Listen to the complete interview with Rajan Khanna, Andrea Kail, and Matthew Kressel in Episode 515 of Geek’s Guide to the Galaxy (above). And check out some highlights from the discussion below.
Andrea Kail on Frank Herbert’s Dune vs. Dune (1984):
This [miniseries] makes the Lynch version look like the Denis Villeneuve version, and the Lynch version makes the Villeneuve version look like a movie delivered by the hand of God. That’s how much this propped everything else up … The [Lynch version] is a terrible movie, but I will never not watch it if it’s on. It’s a bad movie, but it’s compellingly bad. I always sit and watch it because it’s a spectacle. This? I love Dune, but I will not sit and watch this again. Do you see the difference? The [Lynch version] is visually interesting and there’s a lot going on. This is not something I would ever watch again willingly, and I’m a Dune fanatic.
Matthew Kressel on special effects:
There were some places where they didn’t even do a matte painting, they just had a backdrop that they unrolled behind the actors. That’s an odd choice, because maybe they didn’t have the money for a matte painting, but they certainly had green screens by this point. So I was very curious about that … We’re spoiled by the special effects today. They’re so good, everything looks real. It’s flawless. But we kind of forget that that was really, really hard to achieve. Even Star Wars, which had this huge budget, you watch the original one—not the remaster—and it’s like, “Yeah, the Death Star is a model.” You can just tell on the close-up shots.
David Barr Kirtley on Frank Herbert’s Dune vs. Dune (2021):
The Villeneuve movie basically doesn’t explain anything. “Mentats? Don’t worry about it. Guild Navigators? Don’t worry about it, it’s not important.” It just focuses on telling a compelling, emotional character story. The [miniseries] tries to explain a lot more of the world-building, and that’s really bad in a lot of ways—dramatically—but I feel like if you watch this you actually know more about the world and what happens in the book than you would from watching the Villeneuve movie—which is a million times better, but it’s made a trade-off of dramatic effectiveness versus world-building explication.
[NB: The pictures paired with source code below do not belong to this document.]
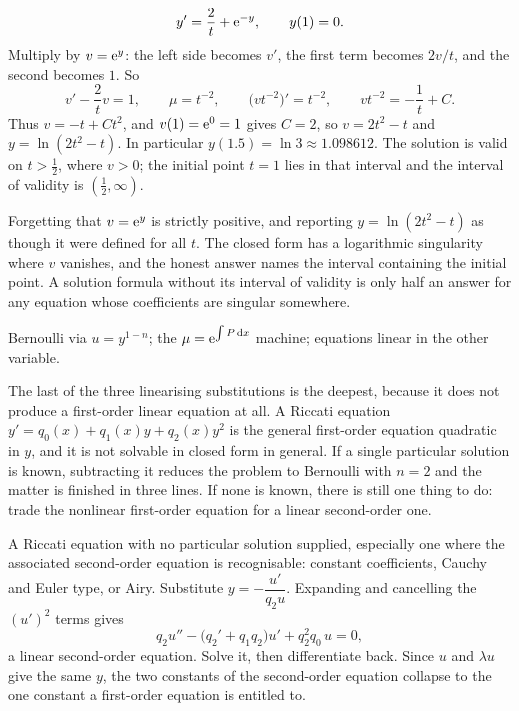 \begin{worked}
\[y'=\frac{2}{t}+\eu^{-y},\qquad y(1)=0.\]
Multiply by $v=\eu^{y}$: the left side becomes $v'$, the first term becomes $2v/t$, and the second becomes $1$. So
\[v'-\frac{2}{t}v=1,\qquad \mu=t^{-2},\qquad \bigl(vt^{-2}\bigr)'=t^{-2},\qquad vt^{-2}=-\frac1t+C.\]
Thus $v=-t+Ct^{2}$, and $v(1)=\eu^{0}=1$ gives $C=2$, so $v=2t^{2}-t$ and $y=\ln(2t^{2}-t)$. In particular $y(1.5)=\ln3\approx1.098612$. The solution is valid on $t>\tfrac12$, where $v>0$; the initial point $t=1$ lies in that interval and the interval of validity is $(\tfrac12,\infty)$.
\end{worked}

\begin{trap}
Forgetting that $v=\eu^{y}$ is strictly positive, and reporting $y=\ln(2t^{2}-t)$ as though it were defined for all $t$. The closed form has a logarithmic singularity where $v$ vanishes, and the honest answer names the interval containing the initial point. A solution formula without its interval of validity is only half an answer for any equation whose coefficients are singular somewhere.
\end{trap}

\begin{seealsob}Bernoulli via $u=y^{1-n}$; the $\mu=\eu^{\int P\dd x}$ machine; equations linear in the other variable.\end{seealsob}

The last of the three linearising substitutions is the deepest, because it does not produce a first-order linear equation at all. A Riccati equation $y'=q_0(x)+q_1(x)y+q_2(x)y^{2}$ is the general first-order equation quadratic in $y$, and it is not solvable in closed form in general. If a single particular solution is known, subtracting it reduces the problem to Bernoulli with $n=2$ and the matter is finished in three lines. If none is known, there is still one thing to do: trade the nonlinear first-order equation for a linear second-order one.

\cue A Riccati equation with no particular solution supplied, especially one where the associated second-order equation is recognisable: constant coefficients, Cauchy and Euler type, or Airy.
\method Substitute $y=-\dfrac{u'}{q_2u}$. Expanding and cancelling the $(u')^{2}$ terms gives
\[q_2u''-\bigl(q_2'+q_1q_2\bigr)u'+q_2^{2}q_0\,u=0,\]
a linear second-order equation. Solve it, then differentiate back. Since $u$ and $\lambda u$ give the same $y$, the two constants of the second-order equation collapse to the one constant a first-order equation is entitled to.

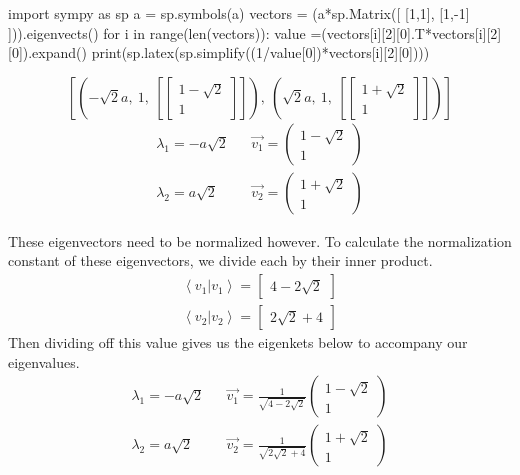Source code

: \documentclass[]{article}
\newenvironment{Shaded}{\begin{snugshade}}{\end{snugshade}}
\newcommand{\NormalTok}[1]{#1}
\begin{document}
\begin{Shaded}
\begin{Highlighting}[]
\NormalTok{import sympy as sp}
\NormalTok{a = sp.symbols(\textquotesingle{}a\textquotesingle{})}
\NormalTok{vectors = (a*sp.Matrix([}
\NormalTok{     [1,1],}
\NormalTok{     [1,{-}1]}
\NormalTok{])).eigenvects()}
\NormalTok{for i in range(len(vectors)):}
\NormalTok{    value =(vectors[i][2][0].T*vectors[i][2][0]).expand()}
\NormalTok{    print(sp.latex(sp.simplify((1/value[0])*vectors[i][2][0])))}
\end{Highlighting}
\end{Shaded}

\[
\left[ \left( - \sqrt{2} a, \ 1, \ \left[ \left[\begin{matrix}1 - \sqrt{2}\\1\end{matrix}\right]\right]\right), \ \left( \sqrt{2} a, \ 1, \ \left[ \left[\begin{matrix}1 + \sqrt{2}\\1\end{matrix}\right]\right]\right)\right]
\] \[
\begin{align}
\lambda_{1} =-a\sqrt{ 2 } &&\vec{v_{1}} = \begin{pmatrix}1 - \sqrt{2}\\1\end{pmatrix} \\
\lambda_{2} =a\sqrt{ 2 } &&\vec{v_{2}} = \begin{pmatrix}1 + \sqrt{2}\\1\end{pmatrix}
\end{align}
\]

These eigenvectors need to be normalized however. To calculate the
normalization constant of these eigenvectors, we divide each by their
inner product. \[
\begin{align}
\left<v_{1}|v_{1}\right> = \left[\begin{matrix}4 - 2 \sqrt{2}\end{matrix}\right]  \\
\left<v_{2}|v_{2}\right> =  \left[\begin{matrix}2 \sqrt{2} + 4\end{matrix}\right]
\end{align}
\] Then dividing off this value gives us the eigenkets below to
accompany our eigenvalues. \[
\begin{align}
\lambda_{1} =-a\sqrt{ 2 } &&\vec{v_{1}} = \frac{1}{\sqrt{ 4-2\sqrt{ 2 } }}\begin{pmatrix}1 - \sqrt{2}\\1\end{pmatrix} \\
\lambda_{2} =a\sqrt{ 2 } &&\vec{v_{2}} = \frac{1}{\sqrt{ 2\sqrt{ 2 }+4 }}\begin{pmatrix}1 + \sqrt{2}\\1\end{pmatrix}
\end{align}
\]
\end{document}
Rajan Khanna on adaptation:
I think this [miniseries] is one of the examples of how being faithful to a book can be a trap, because what you end up with is a box-checking exercise and not a lot of life. All of the great adaptations condense things, smush things together, cut things out. Lord of the Rings is widely regarded as an amazing adaptation, and they cut all kinds of things. There’s always somebody who’s like, “Tom Bombadil!” But Tom Bombadil needed to go … You have to make those choices. I think this is an example of being faithful but also being flat and not having a lot of heart or energy. So I would not recommend this for anyone except hardcore Dune historians.